### ENTRIES SUPPLIED

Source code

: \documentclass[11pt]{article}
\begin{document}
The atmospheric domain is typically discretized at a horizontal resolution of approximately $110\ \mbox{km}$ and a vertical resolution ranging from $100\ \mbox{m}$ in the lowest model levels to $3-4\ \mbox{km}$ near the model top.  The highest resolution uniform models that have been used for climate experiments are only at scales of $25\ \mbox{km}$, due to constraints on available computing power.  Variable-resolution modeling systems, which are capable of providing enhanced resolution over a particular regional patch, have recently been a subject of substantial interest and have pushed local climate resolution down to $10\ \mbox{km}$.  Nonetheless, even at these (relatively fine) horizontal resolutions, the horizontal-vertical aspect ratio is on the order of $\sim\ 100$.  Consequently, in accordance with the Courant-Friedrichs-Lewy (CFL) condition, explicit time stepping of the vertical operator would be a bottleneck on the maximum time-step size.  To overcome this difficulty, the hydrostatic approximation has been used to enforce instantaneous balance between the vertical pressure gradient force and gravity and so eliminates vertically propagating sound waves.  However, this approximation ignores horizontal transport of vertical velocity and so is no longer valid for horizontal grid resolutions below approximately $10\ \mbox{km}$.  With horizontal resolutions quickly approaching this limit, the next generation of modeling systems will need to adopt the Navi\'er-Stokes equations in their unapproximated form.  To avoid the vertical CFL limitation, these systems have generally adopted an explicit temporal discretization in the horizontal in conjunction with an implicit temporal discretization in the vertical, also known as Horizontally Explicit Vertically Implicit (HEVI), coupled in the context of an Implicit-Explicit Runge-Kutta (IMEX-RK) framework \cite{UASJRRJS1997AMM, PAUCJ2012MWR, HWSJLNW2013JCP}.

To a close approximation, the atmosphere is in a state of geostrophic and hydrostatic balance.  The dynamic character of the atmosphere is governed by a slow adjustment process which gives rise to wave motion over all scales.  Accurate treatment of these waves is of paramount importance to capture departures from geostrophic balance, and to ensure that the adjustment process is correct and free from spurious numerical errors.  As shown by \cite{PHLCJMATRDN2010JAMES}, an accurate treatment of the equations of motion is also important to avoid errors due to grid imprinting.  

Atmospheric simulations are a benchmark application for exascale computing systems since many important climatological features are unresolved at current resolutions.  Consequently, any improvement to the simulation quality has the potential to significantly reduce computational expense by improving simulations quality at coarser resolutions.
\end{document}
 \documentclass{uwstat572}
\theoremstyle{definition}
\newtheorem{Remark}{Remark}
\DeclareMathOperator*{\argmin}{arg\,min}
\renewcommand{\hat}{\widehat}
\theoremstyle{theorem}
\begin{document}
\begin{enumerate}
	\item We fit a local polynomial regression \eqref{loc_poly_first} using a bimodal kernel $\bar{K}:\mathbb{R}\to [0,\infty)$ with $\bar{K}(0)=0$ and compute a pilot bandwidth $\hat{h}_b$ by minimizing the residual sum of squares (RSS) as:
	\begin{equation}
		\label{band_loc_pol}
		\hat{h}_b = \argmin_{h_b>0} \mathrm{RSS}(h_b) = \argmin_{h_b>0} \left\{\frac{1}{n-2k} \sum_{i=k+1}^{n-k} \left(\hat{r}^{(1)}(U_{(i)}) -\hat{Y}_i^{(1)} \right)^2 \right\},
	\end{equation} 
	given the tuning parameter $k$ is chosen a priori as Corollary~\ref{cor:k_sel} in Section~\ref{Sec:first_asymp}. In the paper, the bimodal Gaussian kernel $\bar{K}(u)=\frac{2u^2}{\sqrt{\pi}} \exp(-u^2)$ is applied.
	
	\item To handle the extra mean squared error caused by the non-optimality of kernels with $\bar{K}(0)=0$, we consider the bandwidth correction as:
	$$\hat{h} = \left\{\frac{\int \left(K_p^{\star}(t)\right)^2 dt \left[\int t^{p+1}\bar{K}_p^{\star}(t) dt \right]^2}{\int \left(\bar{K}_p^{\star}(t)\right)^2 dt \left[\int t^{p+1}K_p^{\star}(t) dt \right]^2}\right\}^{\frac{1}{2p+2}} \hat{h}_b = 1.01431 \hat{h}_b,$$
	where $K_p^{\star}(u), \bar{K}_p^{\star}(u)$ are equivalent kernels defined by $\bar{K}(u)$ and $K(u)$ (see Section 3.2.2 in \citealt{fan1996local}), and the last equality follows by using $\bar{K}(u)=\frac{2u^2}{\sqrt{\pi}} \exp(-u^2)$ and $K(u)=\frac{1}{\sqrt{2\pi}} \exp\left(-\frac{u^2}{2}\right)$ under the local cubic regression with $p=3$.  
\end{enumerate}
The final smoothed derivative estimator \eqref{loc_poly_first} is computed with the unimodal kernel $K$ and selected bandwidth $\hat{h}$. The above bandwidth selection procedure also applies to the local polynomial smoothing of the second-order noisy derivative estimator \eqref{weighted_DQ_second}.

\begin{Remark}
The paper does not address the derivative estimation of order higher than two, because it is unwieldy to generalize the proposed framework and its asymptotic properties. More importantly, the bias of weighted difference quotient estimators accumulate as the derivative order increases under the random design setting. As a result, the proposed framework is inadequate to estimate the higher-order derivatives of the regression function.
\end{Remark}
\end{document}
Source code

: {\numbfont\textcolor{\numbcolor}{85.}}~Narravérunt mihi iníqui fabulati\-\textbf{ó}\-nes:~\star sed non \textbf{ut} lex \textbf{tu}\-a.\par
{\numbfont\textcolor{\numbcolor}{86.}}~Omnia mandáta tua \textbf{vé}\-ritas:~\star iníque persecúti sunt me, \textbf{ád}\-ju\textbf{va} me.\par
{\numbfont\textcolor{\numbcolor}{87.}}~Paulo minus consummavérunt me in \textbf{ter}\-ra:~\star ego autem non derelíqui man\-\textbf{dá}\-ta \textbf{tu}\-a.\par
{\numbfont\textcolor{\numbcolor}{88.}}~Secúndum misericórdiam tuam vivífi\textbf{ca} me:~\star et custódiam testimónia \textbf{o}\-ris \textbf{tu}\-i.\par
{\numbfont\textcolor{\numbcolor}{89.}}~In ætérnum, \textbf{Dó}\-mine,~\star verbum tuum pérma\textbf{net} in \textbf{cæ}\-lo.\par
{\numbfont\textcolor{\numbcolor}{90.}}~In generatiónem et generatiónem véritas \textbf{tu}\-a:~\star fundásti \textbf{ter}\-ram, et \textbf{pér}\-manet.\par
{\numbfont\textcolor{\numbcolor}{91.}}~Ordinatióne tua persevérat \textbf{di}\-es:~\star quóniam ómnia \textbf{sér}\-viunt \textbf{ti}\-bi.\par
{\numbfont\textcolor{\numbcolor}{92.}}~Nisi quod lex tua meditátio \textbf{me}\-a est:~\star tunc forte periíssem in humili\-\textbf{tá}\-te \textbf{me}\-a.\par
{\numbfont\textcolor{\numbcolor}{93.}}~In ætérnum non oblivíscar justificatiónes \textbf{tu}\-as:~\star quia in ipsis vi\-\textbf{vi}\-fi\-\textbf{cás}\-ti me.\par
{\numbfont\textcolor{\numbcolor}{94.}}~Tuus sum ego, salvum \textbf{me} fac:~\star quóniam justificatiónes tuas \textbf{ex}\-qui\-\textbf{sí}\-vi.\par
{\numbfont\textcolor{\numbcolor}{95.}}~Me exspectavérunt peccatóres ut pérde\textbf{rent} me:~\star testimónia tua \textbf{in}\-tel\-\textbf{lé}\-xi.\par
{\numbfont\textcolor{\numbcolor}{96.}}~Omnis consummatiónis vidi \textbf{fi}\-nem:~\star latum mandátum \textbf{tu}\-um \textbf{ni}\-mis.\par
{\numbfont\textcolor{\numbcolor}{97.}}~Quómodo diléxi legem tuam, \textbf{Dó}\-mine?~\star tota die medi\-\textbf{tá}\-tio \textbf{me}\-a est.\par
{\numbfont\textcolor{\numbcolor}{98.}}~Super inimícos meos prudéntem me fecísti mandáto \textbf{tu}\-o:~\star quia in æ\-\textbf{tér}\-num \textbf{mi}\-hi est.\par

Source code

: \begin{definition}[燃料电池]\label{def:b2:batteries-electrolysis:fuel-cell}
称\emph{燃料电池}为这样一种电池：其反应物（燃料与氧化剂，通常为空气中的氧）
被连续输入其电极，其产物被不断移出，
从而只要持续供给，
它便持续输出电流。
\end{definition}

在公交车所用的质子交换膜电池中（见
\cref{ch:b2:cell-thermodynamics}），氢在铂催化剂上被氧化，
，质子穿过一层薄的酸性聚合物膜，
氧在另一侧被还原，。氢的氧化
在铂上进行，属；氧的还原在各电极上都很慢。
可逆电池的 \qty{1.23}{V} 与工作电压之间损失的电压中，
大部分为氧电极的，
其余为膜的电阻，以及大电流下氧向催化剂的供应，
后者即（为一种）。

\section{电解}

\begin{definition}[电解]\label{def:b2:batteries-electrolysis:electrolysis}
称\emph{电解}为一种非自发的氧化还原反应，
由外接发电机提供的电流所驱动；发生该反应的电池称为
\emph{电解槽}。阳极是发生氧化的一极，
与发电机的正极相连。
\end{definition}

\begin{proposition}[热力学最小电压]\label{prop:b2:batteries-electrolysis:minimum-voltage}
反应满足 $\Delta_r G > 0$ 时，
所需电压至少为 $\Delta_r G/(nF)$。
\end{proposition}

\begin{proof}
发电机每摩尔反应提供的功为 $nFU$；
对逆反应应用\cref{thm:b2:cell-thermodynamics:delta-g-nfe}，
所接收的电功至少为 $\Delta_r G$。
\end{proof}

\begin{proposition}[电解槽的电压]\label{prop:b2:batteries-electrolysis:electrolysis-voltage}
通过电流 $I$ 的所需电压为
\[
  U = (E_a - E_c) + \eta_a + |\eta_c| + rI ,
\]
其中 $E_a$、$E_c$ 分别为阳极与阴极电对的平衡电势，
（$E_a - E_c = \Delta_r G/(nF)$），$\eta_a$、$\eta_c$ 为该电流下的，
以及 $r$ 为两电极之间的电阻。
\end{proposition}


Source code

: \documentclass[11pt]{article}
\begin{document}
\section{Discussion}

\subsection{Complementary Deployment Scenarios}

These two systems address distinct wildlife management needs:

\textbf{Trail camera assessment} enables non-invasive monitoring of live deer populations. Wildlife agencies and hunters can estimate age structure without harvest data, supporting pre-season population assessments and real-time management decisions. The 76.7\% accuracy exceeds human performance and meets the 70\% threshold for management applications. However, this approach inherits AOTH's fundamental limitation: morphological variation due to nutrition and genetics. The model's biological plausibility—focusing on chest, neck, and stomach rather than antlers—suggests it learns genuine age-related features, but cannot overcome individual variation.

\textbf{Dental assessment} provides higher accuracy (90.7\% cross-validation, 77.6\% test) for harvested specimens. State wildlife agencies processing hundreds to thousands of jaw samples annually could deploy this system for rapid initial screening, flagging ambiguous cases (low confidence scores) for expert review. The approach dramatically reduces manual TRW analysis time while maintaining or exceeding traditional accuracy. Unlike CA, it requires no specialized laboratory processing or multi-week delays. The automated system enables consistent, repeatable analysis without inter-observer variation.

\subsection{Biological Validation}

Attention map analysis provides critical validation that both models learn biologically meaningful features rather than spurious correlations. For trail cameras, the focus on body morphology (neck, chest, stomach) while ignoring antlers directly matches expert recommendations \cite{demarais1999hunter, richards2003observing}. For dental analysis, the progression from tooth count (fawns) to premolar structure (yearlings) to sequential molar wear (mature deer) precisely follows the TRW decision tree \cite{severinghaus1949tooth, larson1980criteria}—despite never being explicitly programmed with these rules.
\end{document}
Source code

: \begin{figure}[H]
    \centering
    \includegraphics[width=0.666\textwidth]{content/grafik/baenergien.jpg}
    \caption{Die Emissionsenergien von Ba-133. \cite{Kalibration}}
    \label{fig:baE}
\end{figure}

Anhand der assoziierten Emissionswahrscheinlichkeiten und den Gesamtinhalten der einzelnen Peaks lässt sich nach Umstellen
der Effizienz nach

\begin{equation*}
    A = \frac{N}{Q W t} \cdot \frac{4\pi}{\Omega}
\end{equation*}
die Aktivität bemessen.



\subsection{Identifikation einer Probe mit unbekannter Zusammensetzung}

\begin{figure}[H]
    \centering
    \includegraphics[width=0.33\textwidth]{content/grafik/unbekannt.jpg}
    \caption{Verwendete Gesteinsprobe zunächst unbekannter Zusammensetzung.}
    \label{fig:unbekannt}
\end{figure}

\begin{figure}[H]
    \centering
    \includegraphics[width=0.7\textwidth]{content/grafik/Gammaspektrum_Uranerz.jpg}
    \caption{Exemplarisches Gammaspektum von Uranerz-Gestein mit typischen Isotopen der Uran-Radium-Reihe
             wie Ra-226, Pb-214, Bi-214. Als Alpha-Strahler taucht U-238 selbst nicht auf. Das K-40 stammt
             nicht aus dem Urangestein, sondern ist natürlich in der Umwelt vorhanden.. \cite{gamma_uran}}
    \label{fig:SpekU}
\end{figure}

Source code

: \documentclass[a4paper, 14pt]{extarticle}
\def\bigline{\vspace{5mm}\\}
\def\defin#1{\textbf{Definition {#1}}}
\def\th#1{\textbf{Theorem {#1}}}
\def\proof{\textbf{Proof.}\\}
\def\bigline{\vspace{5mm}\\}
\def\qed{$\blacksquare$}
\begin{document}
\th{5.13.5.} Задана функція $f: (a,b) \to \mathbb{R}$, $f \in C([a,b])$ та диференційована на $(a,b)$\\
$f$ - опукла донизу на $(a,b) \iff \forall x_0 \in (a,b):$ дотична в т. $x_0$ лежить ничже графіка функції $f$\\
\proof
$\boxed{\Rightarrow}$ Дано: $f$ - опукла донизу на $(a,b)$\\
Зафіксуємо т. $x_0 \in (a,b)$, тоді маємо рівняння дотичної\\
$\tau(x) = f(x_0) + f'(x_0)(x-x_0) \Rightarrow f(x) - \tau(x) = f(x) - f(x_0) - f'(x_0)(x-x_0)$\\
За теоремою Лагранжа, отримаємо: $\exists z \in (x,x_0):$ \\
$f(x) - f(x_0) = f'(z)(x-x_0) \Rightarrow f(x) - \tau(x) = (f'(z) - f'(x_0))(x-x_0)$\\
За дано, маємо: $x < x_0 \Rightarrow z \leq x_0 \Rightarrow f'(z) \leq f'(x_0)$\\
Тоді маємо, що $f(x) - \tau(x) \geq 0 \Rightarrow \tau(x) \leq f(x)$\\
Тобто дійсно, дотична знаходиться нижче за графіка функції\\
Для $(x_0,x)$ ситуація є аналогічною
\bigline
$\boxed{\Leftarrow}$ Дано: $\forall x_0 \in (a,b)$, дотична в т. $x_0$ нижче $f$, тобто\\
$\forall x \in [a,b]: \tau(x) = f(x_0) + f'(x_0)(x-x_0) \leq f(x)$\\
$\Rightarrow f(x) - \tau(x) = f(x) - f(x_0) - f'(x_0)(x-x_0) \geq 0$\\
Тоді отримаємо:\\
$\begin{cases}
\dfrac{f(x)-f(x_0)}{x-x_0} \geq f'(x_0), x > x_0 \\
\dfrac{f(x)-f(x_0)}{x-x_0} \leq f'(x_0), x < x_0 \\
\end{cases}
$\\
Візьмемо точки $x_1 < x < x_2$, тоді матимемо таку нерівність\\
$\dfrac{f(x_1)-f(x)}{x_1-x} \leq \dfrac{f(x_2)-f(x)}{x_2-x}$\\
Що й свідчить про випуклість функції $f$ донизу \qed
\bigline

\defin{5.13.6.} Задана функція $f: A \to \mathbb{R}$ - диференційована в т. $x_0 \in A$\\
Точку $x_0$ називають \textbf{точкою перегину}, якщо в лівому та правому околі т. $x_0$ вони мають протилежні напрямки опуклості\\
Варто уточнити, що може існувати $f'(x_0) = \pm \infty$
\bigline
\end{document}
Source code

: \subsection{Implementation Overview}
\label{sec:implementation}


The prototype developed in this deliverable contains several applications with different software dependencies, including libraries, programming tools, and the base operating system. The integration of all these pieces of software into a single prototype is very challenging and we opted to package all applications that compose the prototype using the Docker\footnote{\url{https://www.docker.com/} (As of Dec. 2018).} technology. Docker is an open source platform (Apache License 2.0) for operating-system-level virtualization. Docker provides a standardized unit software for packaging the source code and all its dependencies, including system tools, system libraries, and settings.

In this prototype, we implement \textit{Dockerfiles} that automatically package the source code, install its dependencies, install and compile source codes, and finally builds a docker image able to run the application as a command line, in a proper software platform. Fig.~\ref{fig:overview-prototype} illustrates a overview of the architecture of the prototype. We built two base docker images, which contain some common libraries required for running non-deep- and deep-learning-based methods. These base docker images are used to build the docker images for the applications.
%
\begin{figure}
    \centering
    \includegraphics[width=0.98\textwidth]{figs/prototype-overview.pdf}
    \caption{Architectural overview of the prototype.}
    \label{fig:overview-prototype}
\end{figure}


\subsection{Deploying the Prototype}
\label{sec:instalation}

### TASK
From the entries above, collect every line with the string "infty" in it.

### YOUR SOLUTION
	\item We fit a local polynomial regression \eqref{loc_poly_first} using a bimodal kernel $\bar{K}:\mathbb{R}\to [0,\infty)$ with $\bar{K}(0)=0$ and compute a pilot bandwidth $\hat{h}_b$ by minimizing the residual sum of squares (RSS) as:
Варто уточнити, що може існувати $f'(x_0) = \pm \infty$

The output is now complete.